Stepping out from the subway into midtown Manhattan this Sunday, I recognized a familiar – almost déjà vu – feeling washing over me calmly, evenly, just like water. A quiet happiness settled with the rain and its aftermath. The city’s skyscrapers seemed all the more poignant drenched in rain, somehow made both smaller and bigger by being touched by “the elements,” simultaneously becoming darker from the stain of water and brighter from the reflections of unabsorbed and dripping droplets. They were beautiful, for lack of a less clichéd word, and somber, and somehow wet just the same.
That day, I was entertaining visitors this weekend and they wanted to see the 6-floor Tiffany & Co. on 5th Avenue. Regrettably for me, we went indoors to dry shelter. We perused each flood somewhat aimlessly since none of us could afford those diamonds, and found ourselves in the Engagement Rings floor. I should mention that we arrived there by choice, not by the coincidental fortuitous pull some twenty-something women claim begins to pull them towards shinier and smaller objects.

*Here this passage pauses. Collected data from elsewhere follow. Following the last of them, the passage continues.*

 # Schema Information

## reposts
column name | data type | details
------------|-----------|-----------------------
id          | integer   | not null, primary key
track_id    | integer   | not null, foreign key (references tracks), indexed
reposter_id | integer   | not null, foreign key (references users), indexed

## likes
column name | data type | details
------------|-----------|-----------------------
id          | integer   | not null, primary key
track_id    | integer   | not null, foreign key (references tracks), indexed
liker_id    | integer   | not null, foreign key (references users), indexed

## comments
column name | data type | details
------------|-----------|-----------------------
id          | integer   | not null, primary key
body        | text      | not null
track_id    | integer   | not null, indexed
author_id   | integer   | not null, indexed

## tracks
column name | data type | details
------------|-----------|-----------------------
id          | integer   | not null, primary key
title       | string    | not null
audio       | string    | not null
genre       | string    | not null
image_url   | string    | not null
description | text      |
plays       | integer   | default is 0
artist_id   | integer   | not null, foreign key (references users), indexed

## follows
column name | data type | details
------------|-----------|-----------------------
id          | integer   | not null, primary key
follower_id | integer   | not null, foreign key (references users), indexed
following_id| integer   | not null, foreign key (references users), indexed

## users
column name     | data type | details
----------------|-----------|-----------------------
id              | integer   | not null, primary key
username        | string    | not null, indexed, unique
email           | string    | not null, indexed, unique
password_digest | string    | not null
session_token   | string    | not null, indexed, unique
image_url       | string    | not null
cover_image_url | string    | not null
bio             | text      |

And suddenly, my feeling was unfamiliar, but just as happy as it had been outside. In the middle of money being paid, jaw-dropped tourists, and the poshness of flawless diamonds, here were people making each other happy, giddy to be on the verge of changing their lives. Without qualifying their happiness from my (very) limited vantage point, couples were celebrating, laughing, hugging, crying. And despite this joy being very clearly tied (at least in part) to materialistic needs, it made me happy to see them happy.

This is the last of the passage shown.